ACTIVITY: Verbatim reproduction of the entries is required; images must be omitted.

THE INPUT:
++++++++++

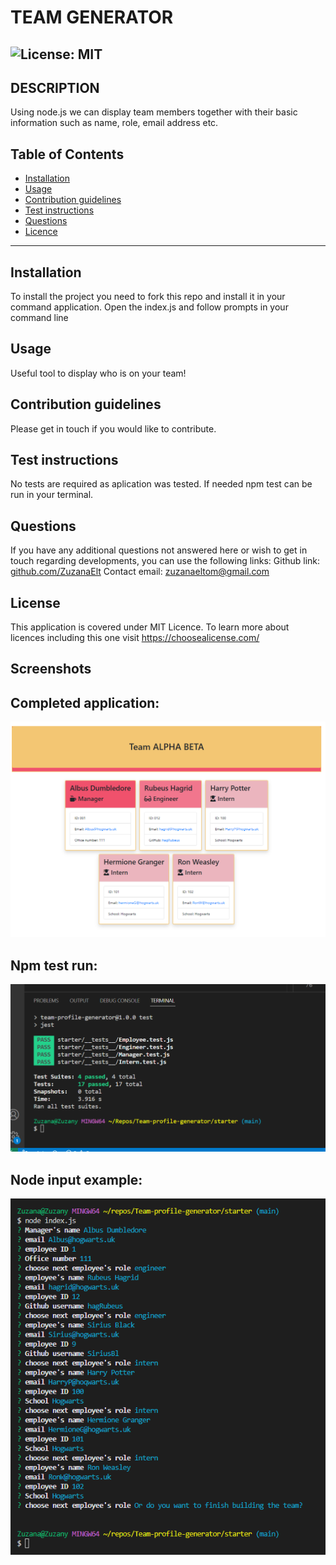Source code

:      
# TEAM GENERATOR   

![License: MIT](https://img.shields.io/badge/License-MIT-yellow.svg)
-----   
        
## DESCRIPTION
Using node.js we can display team members together with their basic information such as name, role, email address etc.

## Table of Contents

 * [Installation](#depencencies)
 * [Usage](#usage)
 * [Contribution guidelines](#contributing)
 * [Test instructions](#tests)
 * [Questions](#questions)
 * [Licence](#licence)


-----

## Installation
  To install the project you need to fork this repo and install it in your command application. Open the index.js and follow prompts in your command line


## Usage
  Useful tool to display who is on your team!


## Contribution guidelines
  Please get in touch if you would like to contribute.


## Test instructions
  No tests are required as aplication was tested. If needed npm test can be run in your terminal.

            
## Questions
If you have any additional questions not answered here or wish to get in touch regarding developments, you can use the following links:
Github link: [github.com/ZuzanaElt](https://https://github.com/ZuzanaElt)
Contact email: zuzanaeltom@gmail.com 


## License
This application is covered under MIT Licence. 
To learn more about licences including this one visit https://choosealicense.com/

## Screenshots

Completed application:
--------------------------------------------------------------------------------

![Team page](assets/Team%20page.png)


Npm test run:
--------------------------------------------------------------------------------

![test ran](assets/npm%20test%20screenshot.png)

Node input example:
--------------------------------------------------------------------------------
![node input screenshot](assets/node%20js%20input%20data.png)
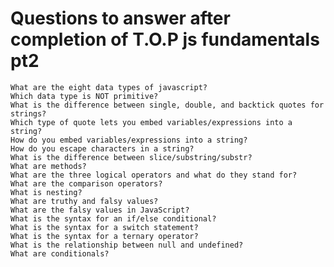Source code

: # Questions to answer after completion of T.O.P js fundamentals pt2
    What are the eight data types of javascript?
    Which data type is NOT primitive?
    What is the difference between single, double, and backtick quotes for strings?
    Which type of quote lets you embed variables/expressions into a string?
    How do you embed variables/expressions into a string?
    How do you escape characters in a string?
    What is the difference between slice/substring/substr?
    What are methods?
    What are the three logical operators and what do they stand for?
    What are the comparison operators?
    What is nesting?
    What are truthy and falsy values?
    What are the falsy values in JavaScript?
    What is the syntax for an if/else conditional?
    What is the syntax for a switch statement?
    What is the syntax for a ternary operator?
    What is the relationship between null and undefined?
    What are conditionals?

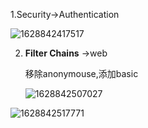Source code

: 1.Security->Authentication

![1628842417517](https://pzy-images.oss-cn-hangzhou.aliyuncs.com/img/202208021038310.png)

2. **Filter Chains** ->web

   移除anonymouse,添加basic

   ![1628842507027](https://pzy-images.oss-cn-hangzhou.aliyuncs.com/img/202208021038311.png)

![1628842517771](https://pzy-images.oss-cn-hangzhou.aliyuncs.com/img/202208021038312.png)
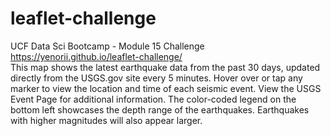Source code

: # leaflet-challenge
UCF Data Sci Bootcamp - Module 15 Challenge<br>
https://yenorii.github.io/leaflet-challenge/<br>
This map shows the latest earthquake data from the past 30 days, updated directly from the USGS.gov site every 5 minutes. Hover over or tap any marker to view the location and time of each seismic event. View the USGS Event Page for additional information.  The color-coded legend on the bottom left showcases the depth range of the earthquakes. Earthquakes with higher magnitudes will also appear larger.
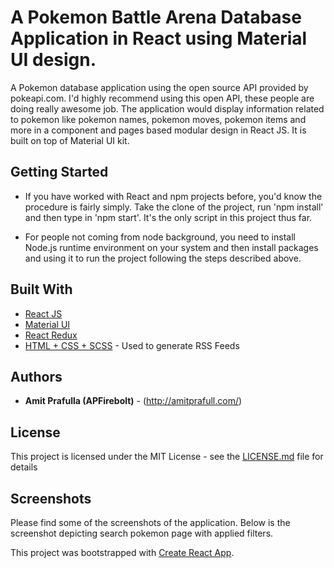 # A Pokemon Battle Arena Database Application in React using Material UI design.

A Pokemon database application using the open source API provided by pokeapi.com. I'd highly recommend using this open 
API, these people are doing really awesome job. The application would display
information related to pokemon like pokemon names, pokemon moves,
pokemon items and more in a component and pages based modular design in React JS. It is built
on top of Material UI kit.

## Getting Started

* If you have worked with React and npm projects before, you'd know the procedure is fairly simply. Take the clone of the project, run 'npm install' and then
type in 'npm start'. It's the only script in this project thus far.

* For people not coming from node background, you need to install Node.js
runtime environment on your system and then install packages and using it to run the project following the steps described above. 


## Built With

* [React JS](https://reactjs.org/)
* [Material UI](https://material-ui.com/)
* [React Redux](https://redux.js.org/)
* [HTML + CSS + SCSS](https://www.w3schools.com/html/html_css.asp) - Used to generate RSS Feeds

## Authors

* **Amit Prafulla (APFirebolt)** - (http://amitprafull.com/)

## License

This project is licensed under the MIT License - see the [LICENSE.md](LICENSE.md) file for details

## Screenshots

Please find some of the screenshots of the application. Below is the screenshot depicting search pokemon page with
applied filters.


This project was bootstrapped with [Create React App](https://github.com/facebook/create-react-app).


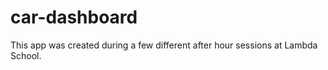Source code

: # car-dashboard

This app was created during a few different after hour sessions at Lambda School. 
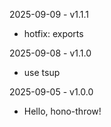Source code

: 2025-09-09 - v1.1.1
- hotfix: exports

2025-09-08 - v1.1.0
- use tsup

2025-09-05 - v1.0.0
- Hello, hono-throw!
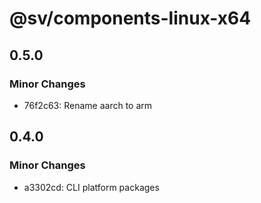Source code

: # @sv/components-linux-x64

## 0.5.0

### Minor Changes

- 76f2c63: Rename aarch to arm

## 0.4.0

### Minor Changes

- a3302cd: CLI platform packages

++++++++++

ANSWER TO THIS EXERCISE:
Source code

:      
# TEAM GENERATOR   

![License: MIT](https://img.shields.io/badge/License-MIT-yellow.svg)
-----   
        
## DESCRIPTION
Using node.js we can display team members together with their basic information such as name, role, email address etc.

## Table of Contents

 * [Installation](#depencencies)
 * [Usage](#usage)
 * [Contribution guidelines](#contributing)
 * [Test instructions](#tests)
 * [Questions](#questions)
 * [Licence](#licence)


-----

## Installation
  To install the project you need to fork this repo and install it in your command application. Open the index.js and follow prompts in your command line


## Usage
  Useful tool to display who is on your team!


## Contribution guidelines
  Please get in touch if you would like to contribute.


## Test instructions
  No tests are required as aplication was tested. If needed npm test can be run in your terminal.

            
## Questions
If you have any additional questions not answered here or wish to get in touch regarding developments, you can use the following links:
Github link: [github.com/ZuzanaElt](https://https://github.com/ZuzanaElt)
Contact email: zuzanaeltom@gmail.com 


## License
This application is covered under MIT Licence. 
To learn more about licences including this one visit https://choosealicense.com/

## Screenshots

Completed application:
--------------------------------------------------------------------------------

![Team page](assets/Team%20page.png)


Npm test run:
--------------------------------------------------------------------------------

![test ran](assets/npm%20test%20screenshot.png)

Node input example:
--------------------------------------------------------------------------------
![node input screenshot](assets/node%20js%20input%20data.png)
Source code

: # Questions to answer after completion of T.O.P js fundamentals pt2
    What are the eight data types of javascript?
    Which data type is NOT primitive?
    What is the difference between single, double, and backtick quotes for strings?
    Which type of quote lets you embed variables/expressions into a string?
    How do you embed variables/expressions into a string?
    How do you escape characters in a string?
    What is the difference between slice/substring/substr?
    What are methods?
    What are the three logical operators and what do they stand for?
    What are the comparison operators?
    What is nesting?
    What are truthy and falsy values?
    What are the falsy values in JavaScript?
    What is the syntax for an if/else conditional?
    What is the syntax for a switch statement?
    What is the syntax for a ternary operator?
    What is the relationship between null and undefined?
    What are conditionals?

Source code

: 1.Security->Authentication

![1628842417517](https://pzy-images.oss-cn-hangzhou.aliyuncs.com/img/202208021038310.png)

2. **Filter Chains** ->web

   移除anonymouse,添加basic

   ![1628842507027](https://pzy-images.oss-cn-hangzhou.aliyuncs.com/img/202208021038311.png)

![1628842517771](https://pzy-images.oss-cn-hangzhou.aliyuncs.com/img/202208021038312.png)
Source code

: # leaflet-challenge
UCF Data Sci Bootcamp - Module 15 Challenge<br>
https://yenorii.github.io/leaflet-challenge/<br>
This map shows the latest earthquake data from the past 30 days, updated directly from the USGS.gov site every 5 minutes. Hover over or tap any marker to view the location and time of each seismic event. View the USGS Event Page for additional information.  The color-coded legend on the bottom left showcases the depth range of the earthquakes. Earthquakes with higher magnitudes will also appear larger.
 # A Pokemon Battle Arena Database Application in React using Material UI design.

A Pokemon database application using the open source API provided by pokeapi.com. I'd highly recommend using this open 
API, these people are doing really awesome job. The application would display
information related to pokemon like pokemon names, pokemon moves,
pokemon items and more in a component and pages based modular design in React JS. It is built
on top of Material UI kit.

## Getting Started

* If you have worked with React and npm projects before, you'd know the procedure is fairly simply. Take the clone of the project, run 'npm install' and then
type in 'npm start'. It's the only script in this project thus far.

* For people not coming from node background, you need to install Node.js
runtime environment on your system and then install packages and using it to run the project following the steps described above. 


## Built With

* [React JS](https://reactjs.org/)
* [Material UI](https://material-ui.com/)
* [React Redux](https://redux.js.org/)
* [HTML + CSS + SCSS](https://www.w3schools.com/html/html_css.asp) - Used to generate RSS Feeds

## Authors

* **Amit Prafulla (APFirebolt)** - (http://amitprafull.com/)

## License

This project is licensed under the MIT License - see the [LICENSE.md](LICENSE.md) file for details

## Screenshots

Please find some of the screenshots of the application. Below is the screenshot depicting search pokemon page with
applied filters.


This project was bootstrapped with [Create React App](https://github.com/facebook/create-react-app).


Source code

: # car-dashboard

This app was created during a few different after hour sessions at Lambda School. 
Source code

: 2025-09-09 - v1.1.1
- hotfix: exports

2025-09-08 - v1.1.0
- use tsup

2025-09-05 - v1.0.0
- Hello, hono-throw!
Source code

: # @sv/components-linux-x64

## 0.5.0

### Minor Changes

- 76f2c63: Rename aarch to arm

## 0.4.0

### Minor Changes

- a3302cd: CLI platform packages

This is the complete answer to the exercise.